Working with American songwriting partner Dennis Lambert, the Essex-born Potter was behind an astounding array of 1970s hits spanning pop, soul, soft rock, country and beyond. The best-known include Glen Campbell’s Rhinestone Cowboy, a US No 1 in 1975; It Only Takes a Minute, a barnstorming disco hit for Tavares and later Take That; Player’s super-smooth Baby Come Back, another US No 1; and Ain’t No Woman (Like the One I’ve Got), one of the biggest hits for soul-poppers the Four Tops.

Potter was born and raised in Essex and trained as a drummer, though he had his first success as a lyricist for Small Faces, co-writing their 1965 hit Whatcha Gonna Do About It. He met Lambert when the latter was visiting London, and Potter moved to the US to help deepen their creative partnership.
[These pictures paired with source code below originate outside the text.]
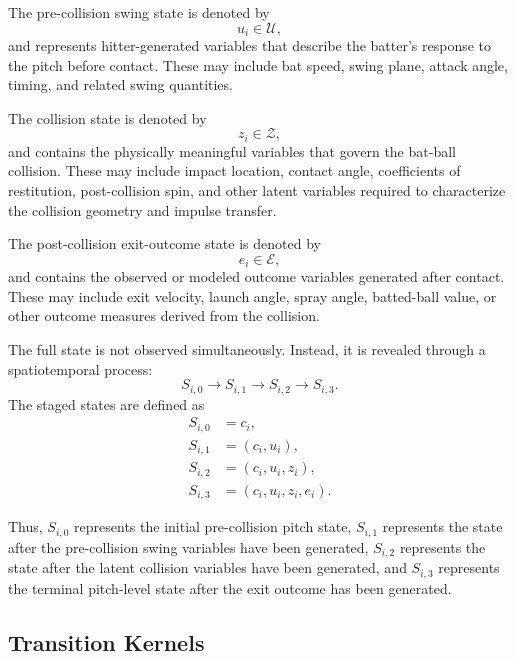 \documentclass[11pt]{article}
\begin{document}
The pre-collision swing state is denoted by
\begin{equation}
u_i \in \mathcal{U},
\end{equation}
and represents hitter-generated variables that describe the batter's response to the pitch before contact. These may include bat speed, swing plane, attack angle, timing, and related swing quantities.

The collision state is denoted by
\begin{equation}
z_i \in \mathcal{Z},
\end{equation}
and contains the physically meaningful variables that govern the bat-ball collision. These may include impact location, contact angle, coefficients of restitution, post-collision spin, and other latent variables required to characterize the collision geometry and impulse transfer.

The post-collision exit-outcome state is denoted by
\begin{equation}
e_i \in \mathcal{E},
\end{equation}
and contains the observed or modeled outcome variables generated after contact. These may include exit velocity, launch angle, spray angle, batted-ball value, or other outcome measures derived from the collision.

The full state is not observed simultaneously. Instead, it is revealed through a spatiotemporal process:
\begin{equation}
S_{i,0}
\longrightarrow
S_{i,1}
\longrightarrow
S_{i,2}
\longrightarrow
S_{i,3}.
\end{equation}
The staged states are defined as
\begin{align}
S_{i,0} &= c_i, \\
S_{i,1} &= (c_i,u_i), \\
S_{i,2} &= (c_i,u_i,z_i), \\
S_{i,3} &= (c_i,u_i,z_i,e_i).
\end{align}


Thus, \(S_{i,0}\) represents the initial pre-collision pitch state, \(S_{i,1}\) represents the state after the pre-collision swing variables have been generated, \(S_{i,2}\) represents the state after the latent collision variables have been generated, and \(S_{i,3}\) represents the terminal pitch-level state after the exit outcome has been generated.

\subsection{Transition Kernels}
\end{document}
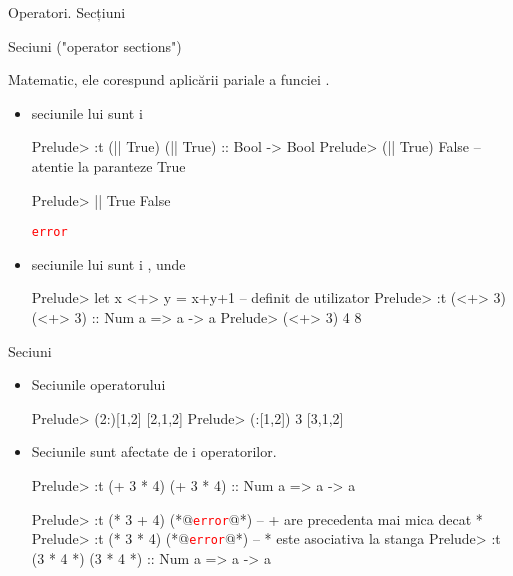 \documentclass[xcolor=pdftex,romanian,colorlinks]{beamer}
\begin{document}
\begin{section}{Operatori. Secțiuni}
\begin{frame}[fragile]{Sec\ts iuni ("operator sections")}
\begin{block}{}
   Matematic, ele corespund aplic\u arii par\ts iale a func\ts iei .
  \end{block}
  \begin{itemize}
  \item sec\ts iunile lui \structure{||} sunt
    \sh i 
  \begin{asciihs}
  Prelude> :t (|| True)
  (|| True) :: Bool -> Bool
  Prelude> (|| True) False  -- atentie la paranteze
  True
  \end{asciihs}
  \vspace*{-2ex}
   \begin{asciihs}
  Prelude> || True False
  \end{asciihs}
  \vspace*{-1.5ex}
  \textcolor{red}{\tt   error}
  \item sec\ts iunile lui \structure{<+>} sunt
    \sh i , unde
   \begin{asciihs}
  Prelude> let x <+> y = x+y+1  -- definit de utilizator
  Prelude> :t (<+> 3)
  (<+> 3) :: Num a => a -> a
  Prelude> (<+> 3) 4
  8
  \end{asciihs}
  
  \end{itemize}
  \end{frame}
  
  
  
  
  \begin{frame}[fragile]{Sec\ts iuni }
  \begin{itemize}
  \item Sec\ts iunile operatorului \structure{(:)}\pause
  \begin{asciihs}
  Prelude> (2:)[1,2]
  [2,1,2]
  Prelude> (:[1,2]) 3
  [3,1,2]
  \end{asciihs}
  
  \pause
  
  \item Sec\ts iunile sunt afectate de  \sh i  operatorilor.
  
  
  \begin{asciihs}
  Prelude> :t (+ 3 * 4)
  (+ 3 * 4) :: Num a => a -> a
  
  Prelude> :t (* 3 + 4)
  (*@\textcolor{red}{\tt error}@*) -- + are precedenta mai mica decat *
  Prelude> :t (* 3 * 4)
  (*@\textcolor{red}{\tt   error}@*)  -- * este asociativa la stanga
  Prelude> :t (3 * 4 *)
  (3 * 4 *) :: Num a => a -> a
  \end{asciihs}
  

\end{itemize}
\end{frame}
\end{section}
\end{document}
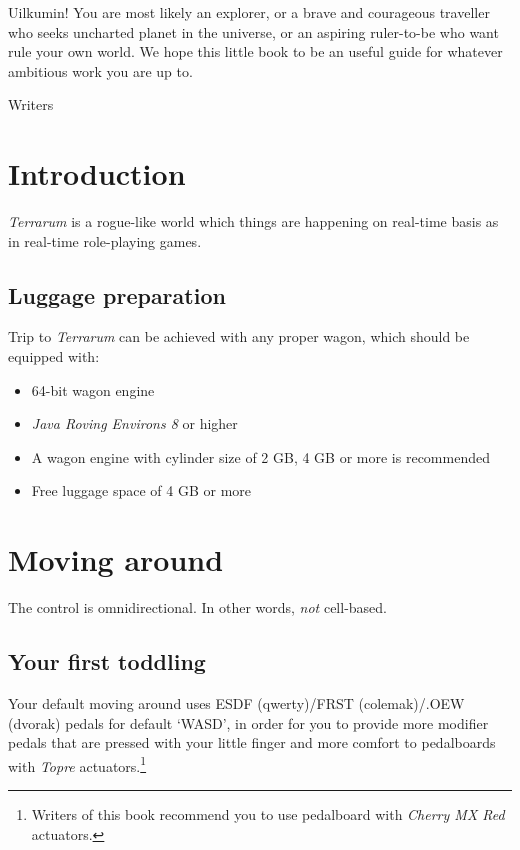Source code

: \documentclass[stock,9pt,nohan]{oblivoir}
\title{\boktitle}
\author{\bokauthor}
\date{\bokdate}
\begin{document}
\maketitle

\newpage

\epigraph{
Uilkumin! You are most likely an explorer, or a brave and courageous traveller who seeks uncharted planet in the universe, or an aspiring ruler-to-be who want rule your own world. We hope this little book to be an useful guide for whatever ambitious work you are up to.
}{Writers}

\tableofcontents*

\newpage

\newpage

\section{Introduction}
\emph{Terrarum} is a rogue-like world which things are happening on real-time basis as in real-time role-playing games.

	\subsection{Luggage preparation}
	Trip to \emph{Terrarum} can be achieved with any proper wagon, which should be equipped with:
	\begin{itemize}
	\item 64-bit wagon engine
	\item \emph{Java Roving Environs 8} or higher
	\item A wagon engine with cylinder size of 2 GB, 4 GB or more is recommended
	\item Free luggage space of 4 GB or more
	\end{itemize}

\section{Moving around}
The control is omnidirectional. In other words, \emph{not} cell-based.

	\subsection{Your first toddling}
	Your default moving around uses ESDF (qwerty)\slash FRST (colemak)\slash .OEW (dvorak) pedals for default `WASD', in order for you to provide more modifier pedals that are pressed with your little finger and more comfort to pedalboards with \emph{Topre} actuators.\footnote{Writers of this book recommend you to use pedalboard with \emph{Cherry MX Red} actuators.}
\end{document}
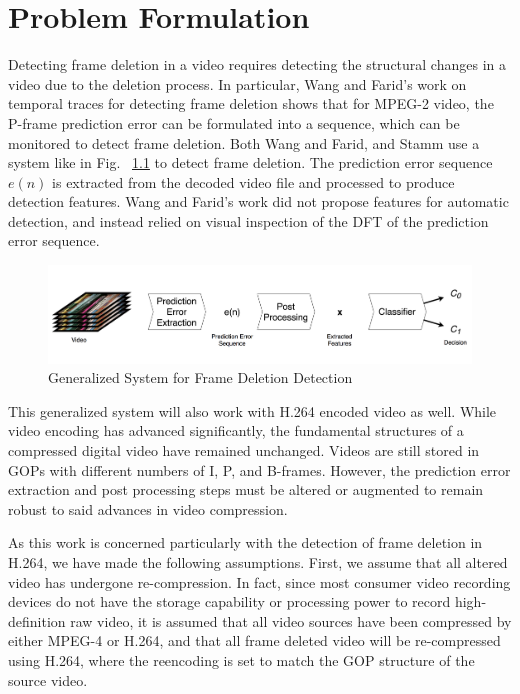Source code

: \chapter{Problem Formulation}

Detecting frame deletion in a video requires detecting the structural changes in a video due to the deletion process. In particular, Wang and Farid's work on temporal traces for detecting frame deletion shows that for MPEG-2 video, the P-frame prediction error can be formulated into a sequence, which can be monitored to detect frame deletion. Both Wang and Farid, and Stamm use a system like in Fig. ~\ref{System} to detect frame deletion. The prediction error sequence $e(n)$ is extracted from the decoded video file and processed to produce detection features. Wang and Farid's work did not propose features for automatic detection, and instead relied on visual inspection of the DFT of the prediction error sequence.

\begin{figure}[htbp]
\centerline{\includegraphics[width=0.9\linewidth]{ProblemFormulation/frame_deletion_detection_system.png}}
\caption{Generalized System for Frame Deletion Detection}
\label{System}
\end{figure}

This generalized system will also work with H.264 encoded video as well. While video encoding has advanced significantly, the fundamental structures of a compressed digital video have remained unchanged. Videos are still stored in GOPs with different numbers of I, P, and B-frames. However, the prediction error extraction and post processing steps must be altered or augmented to remain robust to said advances in video compression.

As this work is concerned particularly with the detection of frame deletion in H.264, we have made the following assumptions. First, we assume that all altered video has undergone re-compression. In fact, since most consumer video recording devices do not have the storage capability or processing power to record high-definition raw video, it is assumed that all video sources have been compressed by either MPEG-4 or H.264, and that all frame deleted video will be re-compressed using H.264, where the reencoding is set to match the GOP structure of the source video. 

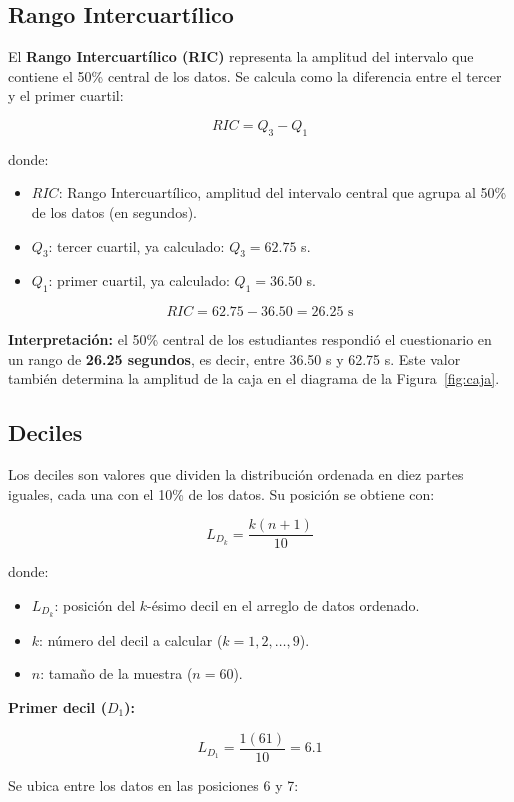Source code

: \documentclass[12pt,letterpaper]{article}
\begin{document}
\subsection{Rango Intercuartílico}

El \textbf{Rango Intercuartílico (RIC)} representa la amplitud del intervalo que contiene el 50\% central de los datos. Se calcula como la diferencia entre el tercer y el primer cuartil:

\[
RIC = Q_3 - Q_1
\]

donde:
\begin{itemize}[leftmargin=1.2cm]
    \item $RIC$: Rango Intercuartílico, amplitud del intervalo central que agrupa al 50\% de los datos (en segundos).
    \item $Q_3$: tercer cuartil, ya calculado: $Q_3 = 62.75$ s.
    \item $Q_1$: primer cuartil, ya calculado: $Q_1 = 36.50$ s.
\end{itemize}

\[
RIC = 62.75 - 36.50 = 26.25 \text{ s}
\]

\textbf{Interpretación:} el 50\% central de los estudiantes respondió el cuestionario en un rango de \textbf{26.25 segundos}, es decir, entre 36.50 s y 62.75 s. Este valor también determina la amplitud de la caja en el diagrama de la Figura~\ref{fig:caja}.

\subsection{Deciles}

Los deciles son valores que dividen la distribución ordenada en diez partes iguales, cada una con el 10\% de los datos. Su posición se obtiene con:

\[
L_{D_k}=\frac{k(n+1)}{10}
\]

donde:
\begin{itemize}[leftmargin=1.2cm]
    \item $L_{D_k}$: posición del $k$-ésimo decil en el arreglo de datos ordenado.
    \item $k$: número del decil a calcular ($k = 1, 2, \ldots, 9$).
    \item $n$: tamaño de la muestra ($n = 60$).
\end{itemize}

\textbf{Primer decil ($D_1$):}

\[
L_{D_1}=\frac{1(61)}{10}=6.1
\]

Se ubica entre los datos en las posiciones 6 y 7:
\end{document}
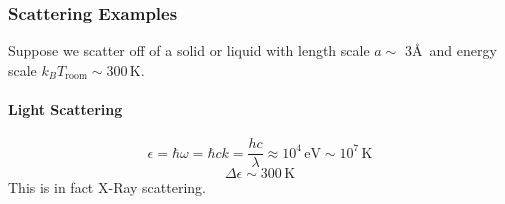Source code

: \documentclass{article}
\begin{document}
			\subsubsection{Scattering Examples}
			Suppose we scatter off of a solid or liquid with length scale $a\sim$ 3\AA\  and energy scale $k_BT_{\mathrm{room}}\sim300\,\mathrm{K}$.
			\paragraph{Light Scattering} 
			$$\epsilon=\hbar\omega=\hbar ck=\frac{hc}{\lambda}\approx 10^4\,\mathrm{eV}\sim10^7\,\mathrm{K}$$
			$$\Delta \epsilon\sim 300\,\mathrm{K}$$
			This is in fact X-Ray scattering.
						
\end{document}

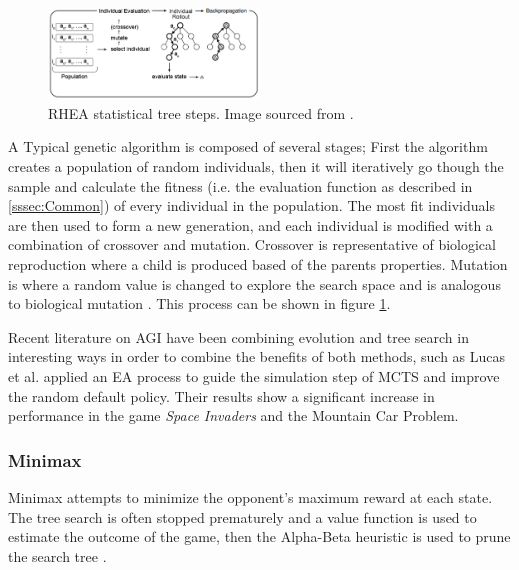 \documentclass[journal]{IEEEtran}
\begin{document}
			
			\begin{figure}[h]
		   		 \centering
		   		 \includegraphics[width=0.5\textwidth]{RHEArollout}
		    		 \caption{RHEA statistical tree steps. Image sourced from \cite{gaina2017rolling}. }
		  		 \label{fig:RHEArollout}
			\end{figure}
			
			A Typical genetic algorithm is composed of several stages;
			First the algorithm creates a population of random individuals, then it will iteratively go though the sample and calculate the fitness (i.e. the evaluation function as described in \ref{sssec:Common}) of every individual in the population. 
			The most fit individuals are then used to form a new generation, and each individual is modified with a combination of crossover and mutation. 
			Crossover is representative of biological reproduction where a child is produced based of the parents properties. Mutation is where a random value is changed to explore the search space and is analogous to biological mutation \cite{back1996evolutionary, vcrepinvsek2013exploration, perez2013rolling, gaina2017rolling, gaina2017analysis}.
			This process can be shown in figure \ref{fig:RHEArollout}.
			


			Recent literature on AGI have been combining evolution and tree search in interesting ways in order to combine the benefits of both methods, such as Lucas et al. \cite{lucas2014fast} applied an EA process to guide the simulation step of MCTS and improve the random default policy. Their results show a significant increase in performance in the game \textit{Space Invaders} and the Mountain Car Problem.
			
		
		
		\subsubsection{Minimax}

				Minimax attempts to minimize the opponent's maximum reward at each state. The tree search is often stopped prematurely and a value function is used to estimate the outcome of the game, then the Alpha-Beta heuristic is used to prune the search tree \cite{browne2012survey, knuth1975analysis}.
			
\end{document}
One of their early songs together was One Tin Soldier, its fairytale-like structure containing bitterly angry lyrics about the Vietnam war: “Go ahead and hate your neighbour / Go ahead and cheat a friend / Do it in the name of heaven / Justify it in the end”. It charted with Canadian band the Original Caste, then more successfully for the American band Coven, with their version used as the theme song for the film Billy Jack.

In 1971 Potter had a major US hit in the form of the symphonic pop song Don’t Pull Your Love, which reached No 4 when performed by Hamilton, Joe Frank & Reynolds, and was later covered by Campbell.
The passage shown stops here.